Lyft stresses that it would have as many as 300,000 fewer drivers in California if it were required to classify drivers as employees because employee-drivers would be slated to work in scheduled shifts.

AB 5 establishes an "ABC test" to prove if contractors are doing work outside the company's usual business, not contributing to the core part of it.

"While I personally disagree with this delay, I'm willing to allow the newspaper industry the additional year to comply if it means those delivery drivers and almost a million other misclassified workers are provided the minimum wage, benefits and workplace rights of Assembly Bill 5", Gonzalez said in a statement issued last week. It could upend the business models of companies that depend on armies of independent contractors, who aren't guaranteed employment protections like minimum wage and overtime.

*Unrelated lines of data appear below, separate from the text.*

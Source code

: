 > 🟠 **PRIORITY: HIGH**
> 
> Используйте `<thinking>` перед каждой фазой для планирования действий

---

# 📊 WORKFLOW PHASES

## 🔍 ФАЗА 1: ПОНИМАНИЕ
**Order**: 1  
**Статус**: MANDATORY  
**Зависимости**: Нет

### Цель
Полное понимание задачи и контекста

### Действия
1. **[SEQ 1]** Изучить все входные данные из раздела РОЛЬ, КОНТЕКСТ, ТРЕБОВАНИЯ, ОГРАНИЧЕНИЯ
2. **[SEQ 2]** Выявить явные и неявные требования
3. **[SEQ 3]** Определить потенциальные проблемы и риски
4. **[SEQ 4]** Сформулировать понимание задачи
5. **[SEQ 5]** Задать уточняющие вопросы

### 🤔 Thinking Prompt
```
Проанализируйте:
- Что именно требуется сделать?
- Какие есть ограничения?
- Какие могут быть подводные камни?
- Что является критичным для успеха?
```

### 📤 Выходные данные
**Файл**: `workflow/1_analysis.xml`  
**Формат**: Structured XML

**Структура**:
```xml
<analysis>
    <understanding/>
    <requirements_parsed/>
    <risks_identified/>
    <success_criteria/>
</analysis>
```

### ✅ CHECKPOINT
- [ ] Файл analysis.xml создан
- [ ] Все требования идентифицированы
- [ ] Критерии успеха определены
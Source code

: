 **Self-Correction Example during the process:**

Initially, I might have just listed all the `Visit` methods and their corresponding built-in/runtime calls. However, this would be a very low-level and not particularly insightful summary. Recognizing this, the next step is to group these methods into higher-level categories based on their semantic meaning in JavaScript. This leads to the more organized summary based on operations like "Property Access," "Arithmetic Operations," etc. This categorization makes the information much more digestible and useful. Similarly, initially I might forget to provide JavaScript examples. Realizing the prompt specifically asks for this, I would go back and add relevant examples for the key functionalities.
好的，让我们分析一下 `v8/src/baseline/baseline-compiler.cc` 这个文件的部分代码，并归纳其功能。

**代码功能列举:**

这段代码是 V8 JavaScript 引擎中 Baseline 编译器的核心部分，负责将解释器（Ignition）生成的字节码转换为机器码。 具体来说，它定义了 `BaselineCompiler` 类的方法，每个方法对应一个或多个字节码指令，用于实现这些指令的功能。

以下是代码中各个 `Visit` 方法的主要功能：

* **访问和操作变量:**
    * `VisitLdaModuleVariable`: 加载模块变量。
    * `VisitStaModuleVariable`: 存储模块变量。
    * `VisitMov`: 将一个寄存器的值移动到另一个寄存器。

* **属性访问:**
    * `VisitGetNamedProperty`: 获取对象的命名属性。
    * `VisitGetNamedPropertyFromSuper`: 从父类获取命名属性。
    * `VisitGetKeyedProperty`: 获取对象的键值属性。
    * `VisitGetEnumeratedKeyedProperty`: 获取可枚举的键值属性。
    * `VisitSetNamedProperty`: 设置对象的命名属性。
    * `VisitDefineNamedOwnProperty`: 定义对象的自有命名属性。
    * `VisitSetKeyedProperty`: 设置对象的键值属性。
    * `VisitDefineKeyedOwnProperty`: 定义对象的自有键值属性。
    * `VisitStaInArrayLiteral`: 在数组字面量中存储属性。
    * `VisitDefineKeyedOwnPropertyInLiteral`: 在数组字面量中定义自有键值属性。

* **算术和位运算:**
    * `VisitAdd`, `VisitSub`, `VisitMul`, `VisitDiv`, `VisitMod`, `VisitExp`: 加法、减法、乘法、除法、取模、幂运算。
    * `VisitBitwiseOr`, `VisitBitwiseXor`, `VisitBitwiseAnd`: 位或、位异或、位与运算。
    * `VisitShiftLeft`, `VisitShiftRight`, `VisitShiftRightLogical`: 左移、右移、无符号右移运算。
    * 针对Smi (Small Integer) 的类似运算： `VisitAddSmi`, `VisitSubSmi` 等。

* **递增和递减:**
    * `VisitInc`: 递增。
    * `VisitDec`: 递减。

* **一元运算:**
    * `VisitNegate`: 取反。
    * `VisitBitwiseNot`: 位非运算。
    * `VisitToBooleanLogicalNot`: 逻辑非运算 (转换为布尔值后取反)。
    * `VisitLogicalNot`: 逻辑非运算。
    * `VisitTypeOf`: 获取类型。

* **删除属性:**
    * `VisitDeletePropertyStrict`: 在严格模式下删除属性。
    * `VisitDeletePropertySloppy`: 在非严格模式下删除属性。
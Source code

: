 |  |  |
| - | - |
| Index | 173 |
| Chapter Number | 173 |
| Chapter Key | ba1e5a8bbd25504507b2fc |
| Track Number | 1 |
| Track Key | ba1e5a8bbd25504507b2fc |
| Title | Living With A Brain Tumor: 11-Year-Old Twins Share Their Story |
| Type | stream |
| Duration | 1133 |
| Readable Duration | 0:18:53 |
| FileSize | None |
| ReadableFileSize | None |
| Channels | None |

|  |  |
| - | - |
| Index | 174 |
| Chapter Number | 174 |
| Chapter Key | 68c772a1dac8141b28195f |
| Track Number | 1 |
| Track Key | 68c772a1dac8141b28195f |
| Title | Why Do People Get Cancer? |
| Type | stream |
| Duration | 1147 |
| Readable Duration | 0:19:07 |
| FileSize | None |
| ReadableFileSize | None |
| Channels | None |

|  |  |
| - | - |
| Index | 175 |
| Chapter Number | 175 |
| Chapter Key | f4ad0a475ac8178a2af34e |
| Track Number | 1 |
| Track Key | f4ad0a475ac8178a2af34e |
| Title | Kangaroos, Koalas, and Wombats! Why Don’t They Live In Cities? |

Uber says forcing its drivers to become employees could compromise a service that relies on flexibility.

The new law goes into effect on January 1st. The company says it also offered paid sick leave and paid family leave for drivers who spend in excess of 20 hours per week in booked rides, though it did not specify what additional requirements would apply to drivers who elect to have injured worker and paid leave benefits.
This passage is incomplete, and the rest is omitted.